A new study released by global consulting firm Datu Research reveals that conservation practices such as cover crops and no-till are catching on in Iowa.
According to the study, 23% of respondents are using cover crops. Most are still experimenting in small-scale trials of fewer than 100 acres before committing to adoption on a larger scale. Additionally, nearly half (47%) reported using no-till.
The study’s authors say an important obstacle to wider adoption is the lag time that farmers may face implementing these practices before yield gains occur.
“We set out to find the economic win not just for farmers, but for the businesses they deal with,” says lead author Sarah Mine. “The idea is to find other actors who are willing to share the short-term costs and risks to gain a greater return in the long run.”
Because 55% of farmland in Iowa is rented, Datu looked at the potential economic gain for landowners who rent to conservation-minded farmers. Researchers say that landowners could benefit economically from farmer adoption of conservation agriculture, which can reduce in varying degrees the use of fertilizer, pesticides, fuel, equipment and labor. Crop insurance provides another potential opportunity in light of evidence that conservation agriculture can increase crop resilience to weather threats such as droughts or floods.
The study’s recommendations include researching yield effects of conservation agriculture. Until adequate data on yield increases are available, these practices are unlikely to increase land value, according to Mine.
“Conservation agriculture translates into economic value and environmental sustainability for future generations,” she says. “A fair share of the economic benefit really should accrue to farmers.”

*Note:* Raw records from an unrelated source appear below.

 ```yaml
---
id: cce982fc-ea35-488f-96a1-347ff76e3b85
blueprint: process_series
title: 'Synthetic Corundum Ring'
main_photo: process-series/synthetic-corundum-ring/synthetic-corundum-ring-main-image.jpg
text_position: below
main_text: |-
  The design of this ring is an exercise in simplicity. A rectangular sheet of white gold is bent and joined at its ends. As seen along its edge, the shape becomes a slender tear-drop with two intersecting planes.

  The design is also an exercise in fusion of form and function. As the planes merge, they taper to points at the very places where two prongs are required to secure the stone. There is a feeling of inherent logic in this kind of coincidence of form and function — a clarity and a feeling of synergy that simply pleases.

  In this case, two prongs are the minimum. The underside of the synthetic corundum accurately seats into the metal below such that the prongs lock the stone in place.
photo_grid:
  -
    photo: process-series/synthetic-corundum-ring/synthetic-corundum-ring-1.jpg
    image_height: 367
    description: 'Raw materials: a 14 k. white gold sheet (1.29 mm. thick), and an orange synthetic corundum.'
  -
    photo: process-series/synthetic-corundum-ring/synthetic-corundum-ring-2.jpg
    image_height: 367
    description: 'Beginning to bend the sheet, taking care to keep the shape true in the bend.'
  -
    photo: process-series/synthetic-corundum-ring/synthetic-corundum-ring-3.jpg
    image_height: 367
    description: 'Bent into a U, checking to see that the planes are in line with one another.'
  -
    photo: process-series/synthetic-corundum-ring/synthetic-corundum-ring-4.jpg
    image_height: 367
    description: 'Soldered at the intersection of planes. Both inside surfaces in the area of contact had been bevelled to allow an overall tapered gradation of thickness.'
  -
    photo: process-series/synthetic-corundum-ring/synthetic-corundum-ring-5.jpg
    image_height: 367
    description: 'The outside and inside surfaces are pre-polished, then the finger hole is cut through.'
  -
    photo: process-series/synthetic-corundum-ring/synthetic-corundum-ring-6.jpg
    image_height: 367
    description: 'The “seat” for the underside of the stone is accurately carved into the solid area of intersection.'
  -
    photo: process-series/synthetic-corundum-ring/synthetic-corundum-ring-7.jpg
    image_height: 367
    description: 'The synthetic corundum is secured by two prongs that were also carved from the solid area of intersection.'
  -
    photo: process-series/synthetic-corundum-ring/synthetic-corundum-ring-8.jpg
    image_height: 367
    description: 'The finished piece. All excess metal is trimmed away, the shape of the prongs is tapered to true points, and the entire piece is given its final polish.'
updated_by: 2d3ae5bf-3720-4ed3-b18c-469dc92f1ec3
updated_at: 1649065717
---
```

A separate ongoing 12-year study by the University of Illinois has shown that the use of cover crops does not improve crop yields, although it does increase the amount of sequestered soil organic carbon. Soil organic carbon stock gains were 30% higher for no-till, 10% higher for chisel plowed and 18% higher for moldboard-plowed plots.
"This suggests that soil organic carbon stock losses from tillage, water erosion and some disturbance or mixing during no-till planting, aeration, nitrogen injection in corn years and mineralization were less than the soil organic carbon gain from the cover-crop treatment," says U of I soil scientist Ken Olson.